What you are asked to do -
Below are the records; give again exactly the line with "这是我的GitHub的个人主", the line with "- [ ] Отпушен е през целия", and each line that lies between them, and nothing besides.

(Beginning of Material for this exercise)

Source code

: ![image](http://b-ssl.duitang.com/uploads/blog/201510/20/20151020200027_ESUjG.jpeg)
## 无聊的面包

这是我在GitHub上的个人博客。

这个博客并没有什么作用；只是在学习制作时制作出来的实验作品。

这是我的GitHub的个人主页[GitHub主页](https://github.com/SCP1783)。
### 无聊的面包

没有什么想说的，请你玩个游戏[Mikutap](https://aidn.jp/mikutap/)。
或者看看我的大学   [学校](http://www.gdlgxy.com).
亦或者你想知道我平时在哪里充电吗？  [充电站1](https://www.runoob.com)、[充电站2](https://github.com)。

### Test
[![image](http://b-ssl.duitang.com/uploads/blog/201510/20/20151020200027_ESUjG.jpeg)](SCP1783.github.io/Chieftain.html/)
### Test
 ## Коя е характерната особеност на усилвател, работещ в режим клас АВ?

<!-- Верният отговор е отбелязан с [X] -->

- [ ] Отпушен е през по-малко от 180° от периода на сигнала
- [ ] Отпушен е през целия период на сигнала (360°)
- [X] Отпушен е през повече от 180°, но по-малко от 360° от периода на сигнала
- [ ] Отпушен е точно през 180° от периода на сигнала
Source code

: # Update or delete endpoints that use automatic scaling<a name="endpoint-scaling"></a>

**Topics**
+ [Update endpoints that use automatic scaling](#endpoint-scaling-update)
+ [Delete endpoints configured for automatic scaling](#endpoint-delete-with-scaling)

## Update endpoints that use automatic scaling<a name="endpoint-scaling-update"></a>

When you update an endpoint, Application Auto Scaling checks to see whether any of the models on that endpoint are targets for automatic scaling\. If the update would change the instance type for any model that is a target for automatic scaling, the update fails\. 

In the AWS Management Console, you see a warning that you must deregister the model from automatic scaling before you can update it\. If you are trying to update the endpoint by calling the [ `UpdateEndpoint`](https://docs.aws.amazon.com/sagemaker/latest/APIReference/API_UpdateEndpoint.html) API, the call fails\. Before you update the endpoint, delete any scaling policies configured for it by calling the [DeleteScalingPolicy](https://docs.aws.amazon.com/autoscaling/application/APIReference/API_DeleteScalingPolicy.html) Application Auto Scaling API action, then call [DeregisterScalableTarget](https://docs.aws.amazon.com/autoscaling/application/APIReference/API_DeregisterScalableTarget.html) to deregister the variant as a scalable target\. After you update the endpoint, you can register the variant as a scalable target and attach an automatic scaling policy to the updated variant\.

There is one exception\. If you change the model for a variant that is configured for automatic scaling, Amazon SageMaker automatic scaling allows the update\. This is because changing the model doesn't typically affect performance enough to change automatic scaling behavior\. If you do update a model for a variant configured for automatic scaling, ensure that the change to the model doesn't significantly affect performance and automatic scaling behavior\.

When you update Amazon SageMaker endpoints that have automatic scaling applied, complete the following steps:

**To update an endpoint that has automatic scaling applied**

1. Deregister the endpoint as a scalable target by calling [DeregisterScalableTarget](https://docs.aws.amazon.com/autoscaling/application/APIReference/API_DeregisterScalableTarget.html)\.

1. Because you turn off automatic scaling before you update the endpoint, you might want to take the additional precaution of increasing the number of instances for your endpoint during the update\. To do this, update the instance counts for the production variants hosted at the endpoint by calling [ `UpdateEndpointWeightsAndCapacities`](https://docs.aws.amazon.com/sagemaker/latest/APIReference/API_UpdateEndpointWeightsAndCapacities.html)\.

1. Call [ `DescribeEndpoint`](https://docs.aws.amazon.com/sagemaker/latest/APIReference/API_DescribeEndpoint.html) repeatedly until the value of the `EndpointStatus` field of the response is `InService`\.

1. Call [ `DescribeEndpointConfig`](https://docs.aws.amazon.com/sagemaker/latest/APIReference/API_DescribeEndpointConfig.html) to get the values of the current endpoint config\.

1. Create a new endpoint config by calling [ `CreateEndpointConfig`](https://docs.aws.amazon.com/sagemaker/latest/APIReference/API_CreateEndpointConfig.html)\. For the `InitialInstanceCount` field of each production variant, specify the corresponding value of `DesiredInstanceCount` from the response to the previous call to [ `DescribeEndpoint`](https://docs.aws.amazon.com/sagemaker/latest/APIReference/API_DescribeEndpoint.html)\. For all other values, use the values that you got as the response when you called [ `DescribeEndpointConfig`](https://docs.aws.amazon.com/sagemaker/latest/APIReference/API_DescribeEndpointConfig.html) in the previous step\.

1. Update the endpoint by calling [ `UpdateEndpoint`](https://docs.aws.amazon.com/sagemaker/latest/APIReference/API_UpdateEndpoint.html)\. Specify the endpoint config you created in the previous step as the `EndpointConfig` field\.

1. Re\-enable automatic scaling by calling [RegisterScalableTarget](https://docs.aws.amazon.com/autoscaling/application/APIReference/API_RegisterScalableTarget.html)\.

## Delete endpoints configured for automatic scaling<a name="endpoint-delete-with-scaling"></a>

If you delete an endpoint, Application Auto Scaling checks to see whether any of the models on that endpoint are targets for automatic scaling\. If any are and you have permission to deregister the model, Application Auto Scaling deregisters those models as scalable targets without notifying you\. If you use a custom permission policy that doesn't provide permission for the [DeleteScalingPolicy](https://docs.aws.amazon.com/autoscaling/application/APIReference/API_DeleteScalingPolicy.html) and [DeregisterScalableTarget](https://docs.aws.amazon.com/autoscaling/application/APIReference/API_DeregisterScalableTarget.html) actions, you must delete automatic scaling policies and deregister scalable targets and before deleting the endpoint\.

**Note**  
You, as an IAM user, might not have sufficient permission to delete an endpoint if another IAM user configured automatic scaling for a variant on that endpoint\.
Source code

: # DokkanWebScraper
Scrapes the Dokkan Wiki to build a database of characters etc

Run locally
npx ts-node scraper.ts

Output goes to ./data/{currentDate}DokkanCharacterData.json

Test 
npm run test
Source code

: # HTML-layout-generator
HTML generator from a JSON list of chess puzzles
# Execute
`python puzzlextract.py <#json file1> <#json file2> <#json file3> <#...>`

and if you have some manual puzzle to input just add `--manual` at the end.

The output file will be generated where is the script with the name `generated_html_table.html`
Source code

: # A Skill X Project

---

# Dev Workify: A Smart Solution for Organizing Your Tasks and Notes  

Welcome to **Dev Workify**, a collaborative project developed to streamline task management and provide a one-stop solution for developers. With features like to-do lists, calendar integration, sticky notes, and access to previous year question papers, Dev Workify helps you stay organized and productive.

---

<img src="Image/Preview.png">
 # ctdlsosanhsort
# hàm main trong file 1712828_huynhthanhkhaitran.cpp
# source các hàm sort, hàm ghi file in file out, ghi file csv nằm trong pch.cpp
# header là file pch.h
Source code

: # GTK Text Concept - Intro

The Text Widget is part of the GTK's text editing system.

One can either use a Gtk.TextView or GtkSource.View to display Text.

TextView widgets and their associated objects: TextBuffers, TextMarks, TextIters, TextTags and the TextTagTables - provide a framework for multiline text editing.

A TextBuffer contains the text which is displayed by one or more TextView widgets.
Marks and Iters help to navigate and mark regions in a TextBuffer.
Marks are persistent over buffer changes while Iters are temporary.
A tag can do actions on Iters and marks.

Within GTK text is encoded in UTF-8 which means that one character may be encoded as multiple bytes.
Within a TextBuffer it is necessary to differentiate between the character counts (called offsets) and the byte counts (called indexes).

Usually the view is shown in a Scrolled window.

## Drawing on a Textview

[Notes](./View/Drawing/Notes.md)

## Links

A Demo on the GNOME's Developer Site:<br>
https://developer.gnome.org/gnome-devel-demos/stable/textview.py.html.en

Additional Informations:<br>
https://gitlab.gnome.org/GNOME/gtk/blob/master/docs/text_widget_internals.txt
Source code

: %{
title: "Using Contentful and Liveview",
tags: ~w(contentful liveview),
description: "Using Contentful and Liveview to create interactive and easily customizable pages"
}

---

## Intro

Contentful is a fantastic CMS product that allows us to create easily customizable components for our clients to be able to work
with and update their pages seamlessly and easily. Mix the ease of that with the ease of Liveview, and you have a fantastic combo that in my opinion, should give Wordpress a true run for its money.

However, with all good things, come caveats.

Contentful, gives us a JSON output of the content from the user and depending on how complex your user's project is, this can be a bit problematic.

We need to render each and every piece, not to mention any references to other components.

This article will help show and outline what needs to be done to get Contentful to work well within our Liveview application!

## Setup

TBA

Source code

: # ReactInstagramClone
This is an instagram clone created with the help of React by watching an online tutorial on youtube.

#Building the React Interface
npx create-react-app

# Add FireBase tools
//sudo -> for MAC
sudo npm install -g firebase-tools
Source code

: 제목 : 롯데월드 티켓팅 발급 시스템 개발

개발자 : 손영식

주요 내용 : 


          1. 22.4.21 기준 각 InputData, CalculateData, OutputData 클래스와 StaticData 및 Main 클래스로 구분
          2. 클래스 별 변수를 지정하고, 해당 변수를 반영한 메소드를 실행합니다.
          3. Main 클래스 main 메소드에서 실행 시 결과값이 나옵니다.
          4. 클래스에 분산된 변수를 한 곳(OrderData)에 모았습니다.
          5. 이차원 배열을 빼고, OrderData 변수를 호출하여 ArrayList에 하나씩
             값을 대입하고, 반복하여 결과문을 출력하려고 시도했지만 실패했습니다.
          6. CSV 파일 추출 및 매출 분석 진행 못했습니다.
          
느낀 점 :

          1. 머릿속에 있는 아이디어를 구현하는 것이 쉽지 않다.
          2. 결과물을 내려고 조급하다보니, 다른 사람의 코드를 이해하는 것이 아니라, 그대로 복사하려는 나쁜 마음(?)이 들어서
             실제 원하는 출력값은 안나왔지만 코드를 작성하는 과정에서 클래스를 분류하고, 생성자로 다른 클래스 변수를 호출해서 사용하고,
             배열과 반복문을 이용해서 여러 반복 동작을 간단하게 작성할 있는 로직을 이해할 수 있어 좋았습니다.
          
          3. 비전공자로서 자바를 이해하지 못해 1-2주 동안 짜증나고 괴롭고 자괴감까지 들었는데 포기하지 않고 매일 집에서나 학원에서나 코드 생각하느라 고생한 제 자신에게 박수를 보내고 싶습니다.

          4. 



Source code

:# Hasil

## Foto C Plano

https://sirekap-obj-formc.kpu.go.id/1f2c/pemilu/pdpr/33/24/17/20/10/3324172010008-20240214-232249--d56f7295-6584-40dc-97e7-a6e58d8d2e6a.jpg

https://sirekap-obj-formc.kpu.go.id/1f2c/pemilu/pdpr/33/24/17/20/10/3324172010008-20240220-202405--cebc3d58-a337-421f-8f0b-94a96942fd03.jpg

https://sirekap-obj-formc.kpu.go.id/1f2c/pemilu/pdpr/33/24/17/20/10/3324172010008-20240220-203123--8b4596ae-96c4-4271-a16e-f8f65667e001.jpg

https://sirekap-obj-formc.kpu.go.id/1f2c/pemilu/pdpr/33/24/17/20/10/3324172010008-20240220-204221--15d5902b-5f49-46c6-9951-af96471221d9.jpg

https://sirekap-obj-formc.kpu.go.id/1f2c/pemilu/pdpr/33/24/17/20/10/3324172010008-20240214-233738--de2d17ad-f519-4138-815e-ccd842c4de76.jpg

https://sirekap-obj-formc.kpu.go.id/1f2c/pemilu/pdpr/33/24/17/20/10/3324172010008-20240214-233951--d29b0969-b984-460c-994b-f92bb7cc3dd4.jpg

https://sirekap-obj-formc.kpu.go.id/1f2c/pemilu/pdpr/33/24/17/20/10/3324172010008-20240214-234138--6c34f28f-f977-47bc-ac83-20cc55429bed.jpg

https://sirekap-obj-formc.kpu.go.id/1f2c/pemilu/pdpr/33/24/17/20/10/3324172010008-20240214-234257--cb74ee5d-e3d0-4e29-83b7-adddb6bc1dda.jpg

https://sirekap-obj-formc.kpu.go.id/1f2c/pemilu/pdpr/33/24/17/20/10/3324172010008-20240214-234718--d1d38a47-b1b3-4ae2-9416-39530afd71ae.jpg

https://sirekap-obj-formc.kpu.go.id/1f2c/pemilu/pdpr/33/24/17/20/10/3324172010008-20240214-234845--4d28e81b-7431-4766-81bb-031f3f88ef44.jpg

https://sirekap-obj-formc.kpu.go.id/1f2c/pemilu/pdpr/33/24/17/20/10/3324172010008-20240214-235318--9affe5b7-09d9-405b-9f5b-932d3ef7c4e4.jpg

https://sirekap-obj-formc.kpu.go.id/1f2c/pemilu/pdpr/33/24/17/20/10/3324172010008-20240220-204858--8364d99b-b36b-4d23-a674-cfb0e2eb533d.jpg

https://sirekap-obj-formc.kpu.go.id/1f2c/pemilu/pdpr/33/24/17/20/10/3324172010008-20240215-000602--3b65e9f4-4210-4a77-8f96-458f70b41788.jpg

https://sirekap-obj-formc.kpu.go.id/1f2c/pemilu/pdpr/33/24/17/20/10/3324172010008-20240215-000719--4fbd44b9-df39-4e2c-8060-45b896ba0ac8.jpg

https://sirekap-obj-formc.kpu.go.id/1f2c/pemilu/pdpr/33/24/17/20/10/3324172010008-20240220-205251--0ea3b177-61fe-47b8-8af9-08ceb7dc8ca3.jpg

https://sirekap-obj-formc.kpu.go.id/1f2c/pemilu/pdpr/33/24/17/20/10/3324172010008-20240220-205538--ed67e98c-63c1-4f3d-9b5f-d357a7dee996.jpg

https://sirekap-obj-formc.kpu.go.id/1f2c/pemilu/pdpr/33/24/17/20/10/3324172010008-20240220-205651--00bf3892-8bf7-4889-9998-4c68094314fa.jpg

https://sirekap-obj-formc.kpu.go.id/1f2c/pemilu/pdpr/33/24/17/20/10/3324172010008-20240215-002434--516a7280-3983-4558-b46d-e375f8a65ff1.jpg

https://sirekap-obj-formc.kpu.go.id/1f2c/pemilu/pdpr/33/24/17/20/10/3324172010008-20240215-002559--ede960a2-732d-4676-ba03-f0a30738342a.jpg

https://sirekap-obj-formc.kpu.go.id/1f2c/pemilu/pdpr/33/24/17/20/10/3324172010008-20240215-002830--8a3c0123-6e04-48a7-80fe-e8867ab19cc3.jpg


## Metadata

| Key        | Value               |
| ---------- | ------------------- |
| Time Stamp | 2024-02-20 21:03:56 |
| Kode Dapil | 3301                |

(End of Material for this exercise)

Answer for the task -
这是我的GitHub的个人主页[GitHub主页](https://github.com/SCP1783)。
### 无聊的面包

没有什么想说的，请你玩个游戏[Mikutap](https://aidn.jp/mikutap/)。
或者看看我的大学   [学校](http://www.gdlgxy.com).
亦或者你想知道我平时在哪里充电吗？  [充电站1](https://www.runoob.com)、[充电站2](https://github.com)。

### Test
[![image](http://b-ssl.duitang.com/uploads/blog/201510/20/20151020200027_ESUjG.jpeg)](SCP1783.github.io/Chieftain.html/)
### Test
 ## Коя е характерната особеност на усилвател, работещ в режим клас АВ?

<!-- Верният отговор е отбелязан с [X] -->

- [ ] Отпушен е през по-малко от 180° от периода на сигнала
- [ ] Отпушен е през целия период на сигнала (360°)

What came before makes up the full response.